Eins

Jedesmal, wenn ich mittags in die Tonne kam, saß Diogenes schon in seiner Ecke, vor sich die leere Tasse, und wartete, daß ihm jemand den nächsten Kaffee bezahlen würde. Deshalb war an seinem Tisch auch immer ein Stuhl frei.

Kaum hatte er mich gesehen, winkte Diogenes dem Kellner, noch ein Glas zu bringen. Auf dem Tisch stand bereits eine halbleere Flasche. Offenbar war auch Krates gerade angekommen. Neben dem Tisch lehnte sein Ranzen: Ein schäbiger Lederbeutel, der alles enthielt, was Krates besaß.

Eigentlich waren wir damals alle arme Hunde. Diogenes rauchte ungenießbare Zigaretten – vermutlich, damit ihn niemand anschnorrte. Keiner besaß viel mehr als die Kleider, die er auf dem Leib trug. Da wir nichts zu verlieren hatten, brauchten wir uns aber auch um nichts zu sorgen. Und während die Athener arbeiteten, saßen wir in der Tonne und tranken Kaffee.

Krates, der gerade grinsend vom Klo kam, hatte sich das Haar lang wachsen lassen und trug es, zum Zopf gebunden, über die linke Schulter.
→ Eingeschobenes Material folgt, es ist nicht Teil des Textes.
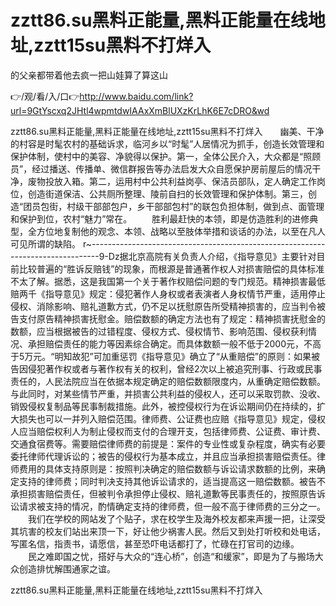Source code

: # zztt86.su黑料正能量,黑料正能量在线地址,zztt15su黑料不打烊入
的父亲都带着他去疯一把山娃算了算这山

👉/观/看/入/口👉http://www.baidu.com/link?url=9GtYscxq2JHtl4wpmtdwIAAxXmBlUXzKrLhK6E7cDRO&wd

zztt86.su黑料正能量,黑料正能量在线地址,zztt15su黑料不打烊入　　幽美、干净的村容是时髦农村的基础诉求，临河乡以“时髦”人居情况为抓手，创造长效管理和保护体制，使村中的美容、净貌得以保护。第一，全体公民介入，大众都是“照顾员”，经过播送、传播单、微信群报告等办法启发大众自愿保护房前屋后的情况干净，废物投放入箱。第二，运用村中公共利益岗亭、保洁员部队，定人确定工作岗位，创造街道保洁、公共厕所整理、陵前自扫的长效管理和保护体制。第三，创造“团员包街，村级干部部包户，乡干部部包村”的联包负担体制，做到点、面管理和保护到位，农村“魅力”常在。
　　胜利最赶快的本领，即是仿造胜利的进修典型，全方位地复制他的观念、本领、战略以至肢体举措和谈话的办法，以至在凡人可见所谓的缺陷。
r~--------------------------------------------------------------------------------9-Dz据北京高院有关负责人介绍，《指导意见》主要针对目前比较普遍的“胜诉反赔钱”的现象，而根源是普通著作权人对损害赔偿的具体标准不太了解。据悉，这是我国第一个关于著作权赔偿问题的专门规范。精神损害最低赔两千《指导意见》规定：侵犯著作人身权或者表演者人身权情节严重，适用停止侵权、消除影响、赔礼道歉方式，仍不足以抚慰原告所受精神损害的，应当判令被告支付原告精神损害抚慰金。赔偿数额的确定方法也有了规定：精神损害抚慰金的数额，应当根据被告的过错程度、侵权方式、侵权情节、影响范围、侵权获利情况、承担赔偿责任的能力等因素综合确定。而具体数额一般不低于2000元，不高于5万元。“明知故犯”可加重惩罚《指导意见》确立了“从重赔偿”的原则：如果被告因侵犯著作权或者与著作权有关的权利，曾经2次以上被追究刑事、行政或民事责任的，人民法院应当在依据本规定确定的赔偿数额限度内，从重确定赔偿数额。与此同时，对某些情节严重，并损害公共利益的侵权人，还可以采取罚款、没收、销毁侵权复制品等民事制裁措施。此外，被控侵权行为在诉讼期间仍在持续的，扩大损失也可以一并列入赔偿范围。律师费、公证费也应赔《指导意见》规定，侵权人应当赔偿权利人为制止侵权而支付的合理开支，包括律师费、公证费、审计费、交通食宿费等。需要赔偿律师费的前提是：案件的专业性或复杂程度，确实有必要委托律师代理诉讼的；被告的侵权行为基本成立，并且应当承担损害赔偿责任。律师费用的具体支持原则是：按照判决确定的赔偿数额与诉讼请求数额的比例，来确定支持的律师费；同时判决支持其他诉讼请求的，适当提高这一赔偿数额。被告不承担损害赔偿责任，但被判令承担停止侵权、赔礼道歉等民事责任的，按照原告诉讼请求被支持的情况，酌情确定支持的律师费，但一般不高于律师费的三分之一。
　　我们在学校的网站发了个贴子，求在校学生及海外校友都来声援一把，让深受其坑害的校友们站出来顶一下，好让他少祸害人民。然后又到处打听校和处电话，写匿名信，指责书，请愿信，甚至恐吓电话都打了，忙碌在打官司的边缘。
　　民之难即国之忧，搭好与大众的“连心桥”，创造“和缓家”，即是为了与搬场大众创造排忧解围通家之谊。

zztt86.su黑料正能量,黑料正能量在线地址,zztt15su黑料不打烊入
Seit er seinen Beruf geschmissen hatte und zu Hause ausgezogen war, feierte er diesen Tag, an dem er sich aus Recht und Ordnung freigelassen hatte, jedes Jahr. Manchmal sah man Krates monatelang nicht. Die meiste Zeit reiste er umher und wohnte bei Freunden. Erst, seit er mit Hipparchia, die er seine „Katze“ nannte, zusammen war, kam er wieder öfter nach Athen. Auf jeden Fall aber traf man Krates an diesem Tag in der Tonne.

Diogenes, der die Theorie vertrat, was Freunde besäßen, sei Gemeingut, bestellte gleich noch eine Flasche.

 Als es noch keine Zeit gab, weil bei allem, was geschah, auch gleich das Gegenteil sich ereignete, lag inmitten des Meeres eine kleine runde Insel. Auf dieser Insel lebten kugelrunde Wesen mit vier Armen und vier Beinen.
   

Unterwegs. Mein Ranzen, hatte Krates gedichtet, ist eine Insel im Meer der Träume: Nichts dort bleibt auf Dauer. In keinem Katalog ist sie Reiseziel. Zwiebeln und Brot sind ihr einziger Reichtum: Dafür lohnt sich kein Krieg.

Armut. Ich kenne viele Leute, sagte Diogenes, die sehr viel Geld haben und sich trotzdem für arm halten. – Wie wahr, wie wahr!